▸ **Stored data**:
- - -
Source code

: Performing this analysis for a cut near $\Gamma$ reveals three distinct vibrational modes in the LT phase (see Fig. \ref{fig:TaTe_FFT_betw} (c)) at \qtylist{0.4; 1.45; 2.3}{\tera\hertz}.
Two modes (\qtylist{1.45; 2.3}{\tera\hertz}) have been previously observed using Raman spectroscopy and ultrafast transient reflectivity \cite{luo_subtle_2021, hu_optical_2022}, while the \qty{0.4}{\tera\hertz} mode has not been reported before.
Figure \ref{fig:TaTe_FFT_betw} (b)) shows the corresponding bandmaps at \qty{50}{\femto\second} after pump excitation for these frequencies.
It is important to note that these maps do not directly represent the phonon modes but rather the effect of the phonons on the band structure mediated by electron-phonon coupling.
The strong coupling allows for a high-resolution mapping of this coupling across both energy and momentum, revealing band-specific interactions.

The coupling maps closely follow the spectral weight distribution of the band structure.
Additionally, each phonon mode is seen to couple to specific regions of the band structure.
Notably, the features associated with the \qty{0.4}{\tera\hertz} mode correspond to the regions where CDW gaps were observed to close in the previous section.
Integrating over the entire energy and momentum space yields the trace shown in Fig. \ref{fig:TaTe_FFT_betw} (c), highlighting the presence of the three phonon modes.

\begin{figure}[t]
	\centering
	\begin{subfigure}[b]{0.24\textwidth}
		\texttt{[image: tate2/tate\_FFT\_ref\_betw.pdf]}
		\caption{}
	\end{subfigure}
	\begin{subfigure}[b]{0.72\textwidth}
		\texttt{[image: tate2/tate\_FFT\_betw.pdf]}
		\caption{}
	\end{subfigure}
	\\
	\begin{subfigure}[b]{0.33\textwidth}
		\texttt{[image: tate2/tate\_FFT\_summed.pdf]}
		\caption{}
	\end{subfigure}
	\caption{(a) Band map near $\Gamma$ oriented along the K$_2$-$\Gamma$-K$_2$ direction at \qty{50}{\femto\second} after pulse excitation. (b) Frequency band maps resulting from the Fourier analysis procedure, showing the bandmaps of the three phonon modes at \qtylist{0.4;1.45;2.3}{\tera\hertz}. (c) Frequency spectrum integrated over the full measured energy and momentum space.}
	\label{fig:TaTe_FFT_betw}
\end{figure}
- - -
Repeat the full set of records exactly.

Source code

: Performing this analysis for a cut near $\Gamma$ reveals three distinct vibrational modes in the LT phase (see Fig. \ref{fig:TaTe_FFT_betw} (c)) at \qtylist{0.4; 1.45; 2.3}{\tera\hertz}.
Two modes (\qtylist{1.45; 2.3}{\tera\hertz}) have been previously observed using Raman spectroscopy and ultrafast transient reflectivity \cite{luo_subtle_2021, hu_optical_2022}, while the \qty{0.4}{\tera\hertz} mode has not been reported before.
Figure \ref{fig:TaTe_FFT_betw} (b)) shows the corresponding bandmaps at \qty{50}{\femto\second} after pump excitation for these frequencies.
It is important to note that these maps do not directly represent the phonon modes but rather the effect of the phonons on the band structure mediated by electron-phonon coupling.
The strong coupling allows for a high-resolution mapping of this coupling across both energy and momentum, revealing band-specific interactions.

The coupling maps closely follow the spectral weight distribution of the band structure.
Additionally, each phonon mode is seen to couple to specific regions of the band structure.
Notably, the features associated with the \qty{0.4}{\tera\hertz} mode correspond to the regions where CDW gaps were observed to close in the previous section.
Integrating over the entire energy and momentum space yields the trace shown in Fig. \ref{fig:TaTe_FFT_betw} (c), highlighting the presence of the three phonon modes.

\begin{figure}[t]
	\centering
	\begin{subfigure}[b]{0.24\textwidth}
		\texttt{[image: tate2/tate\_FFT\_ref\_betw.pdf]}
		\caption{}
	\end{subfigure}
	\begin{subfigure}[b]{0.72\textwidth}
		\texttt{[image: tate2/tate\_FFT\_betw.pdf]}
		\caption{}
	\end{subfigure}
	\\
	\begin{subfigure}[b]{0.33\textwidth}
		\texttt{[image: tate2/tate\_FFT\_summed.pdf]}
		\caption{}
	\end{subfigure}
	\caption{(a) Band map near $\Gamma$ oriented along the K$_2$-$\Gamma$-K$_2$ direction at \qty{50}{\femto\second} after pulse excitation. (b) Frequency band maps resulting from the Fourier analysis procedure, showing the bandmaps of the three phonon modes at \qtylist{0.4;1.45;2.3}{\tera\hertz}. (c) Frequency spectrum integrated over the full measured energy and momentum space.}
	\label{fig:TaTe_FFT_betw}
\end{figure}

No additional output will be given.